Task description: Repeat every line below exactly as it reads.

Supplied records:
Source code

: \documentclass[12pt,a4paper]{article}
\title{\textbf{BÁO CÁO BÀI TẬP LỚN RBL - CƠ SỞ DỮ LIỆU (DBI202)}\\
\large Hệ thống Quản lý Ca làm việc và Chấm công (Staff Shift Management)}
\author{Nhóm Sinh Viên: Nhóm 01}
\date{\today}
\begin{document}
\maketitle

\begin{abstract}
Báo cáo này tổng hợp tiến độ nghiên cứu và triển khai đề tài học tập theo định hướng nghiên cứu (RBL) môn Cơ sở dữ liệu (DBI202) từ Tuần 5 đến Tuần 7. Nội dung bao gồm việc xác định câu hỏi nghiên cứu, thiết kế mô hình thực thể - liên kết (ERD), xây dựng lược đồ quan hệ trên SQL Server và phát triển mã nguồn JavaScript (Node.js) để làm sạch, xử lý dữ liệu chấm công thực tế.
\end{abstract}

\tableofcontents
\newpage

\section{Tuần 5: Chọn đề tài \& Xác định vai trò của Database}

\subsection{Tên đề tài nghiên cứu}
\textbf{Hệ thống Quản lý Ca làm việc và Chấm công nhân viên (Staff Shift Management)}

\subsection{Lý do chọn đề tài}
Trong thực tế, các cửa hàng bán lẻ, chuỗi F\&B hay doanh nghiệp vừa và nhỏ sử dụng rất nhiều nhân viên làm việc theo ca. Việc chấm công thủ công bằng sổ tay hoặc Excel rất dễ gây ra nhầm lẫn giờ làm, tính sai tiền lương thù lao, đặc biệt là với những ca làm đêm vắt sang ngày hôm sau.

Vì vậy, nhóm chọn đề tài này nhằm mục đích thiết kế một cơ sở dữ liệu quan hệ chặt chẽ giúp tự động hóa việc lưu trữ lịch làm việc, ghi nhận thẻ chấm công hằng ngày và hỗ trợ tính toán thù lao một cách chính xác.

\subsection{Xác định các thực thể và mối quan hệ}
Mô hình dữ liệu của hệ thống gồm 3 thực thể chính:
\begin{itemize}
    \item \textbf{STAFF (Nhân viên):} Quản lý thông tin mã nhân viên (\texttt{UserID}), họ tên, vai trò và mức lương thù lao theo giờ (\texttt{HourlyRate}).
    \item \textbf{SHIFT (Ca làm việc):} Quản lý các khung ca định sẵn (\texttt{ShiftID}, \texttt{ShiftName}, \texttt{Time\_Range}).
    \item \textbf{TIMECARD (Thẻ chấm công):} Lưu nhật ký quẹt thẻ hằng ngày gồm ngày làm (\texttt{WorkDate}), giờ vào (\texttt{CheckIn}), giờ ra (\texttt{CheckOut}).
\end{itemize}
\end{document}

Task output:
Source code

: \documentclass[12pt,a4paper]{article}
\title{\textbf{BÁO CÁO BÀI TẬP LỚN RBL - CƠ SỞ DỮ LIỆU (DBI202)}\\
\large Hệ thống Quản lý Ca làm việc và Chấm công (Staff Shift Management)}
\author{Nhóm Sinh Viên: Nhóm 01}
\date{\today}
\begin{document}
\maketitle

\begin{abstract}
Báo cáo này tổng hợp tiến độ nghiên cứu và triển khai đề tài học tập theo định hướng nghiên cứu (RBL) môn Cơ sở dữ liệu (DBI202) từ Tuần 5 đến Tuần 7. Nội dung bao gồm việc xác định câu hỏi nghiên cứu, thiết kế mô hình thực thể - liên kết (ERD), xây dựng lược đồ quan hệ trên SQL Server và phát triển mã nguồn JavaScript (Node.js) để làm sạch, xử lý dữ liệu chấm công thực tế.
\end{abstract}

\tableofcontents
\newpage

\section{Tuần 5: Chọn đề tài \& Xác định vai trò của Database}

\subsection{Tên đề tài nghiên cứu}
\textbf{Hệ thống Quản lý Ca làm việc và Chấm công nhân viên (Staff Shift Management)}

\subsection{Lý do chọn đề tài}
Trong thực tế, các cửa hàng bán lẻ, chuỗi F\&B hay doanh nghiệp vừa và nhỏ sử dụng rất nhiều nhân viên làm việc theo ca. Việc chấm công thủ công bằng sổ tay hoặc Excel rất dễ gây ra nhầm lẫn giờ làm, tính sai tiền lương thù lao, đặc biệt là với những ca làm đêm vắt sang ngày hôm sau.

Vì vậy, nhóm chọn đề tài này nhằm mục đích thiết kế một cơ sở dữ liệu quan hệ chặt chẽ giúp tự động hóa việc lưu trữ lịch làm việc, ghi nhận thẻ chấm công hằng ngày và hỗ trợ tính toán thù lao một cách chính xác.

\subsection{Xác định các thực thể và mối quan hệ}
Mô hình dữ liệu của hệ thống gồm 3 thực thể chính:
\begin{itemize}
    \item \textbf{STAFF (Nhân viên):} Quản lý thông tin mã nhân viên (\texttt{UserID}), họ tên, vai trò và mức lương thù lao theo giờ (\texttt{HourlyRate}).
    \item \textbf{SHIFT (Ca làm việc):} Quản lý các khung ca định sẵn (\texttt{ShiftID}, \texttt{ShiftName}, \texttt{Time\_Range}).
    \item \textbf{TIMECARD (Thẻ chấm công):} Lưu nhật ký quẹt thẻ hằng ngày gồm ngày làm (\texttt{WorkDate}), giờ vào (\texttt{CheckIn}), giờ ra (\texttt{CheckOut}).
\end{itemize}
\end{document}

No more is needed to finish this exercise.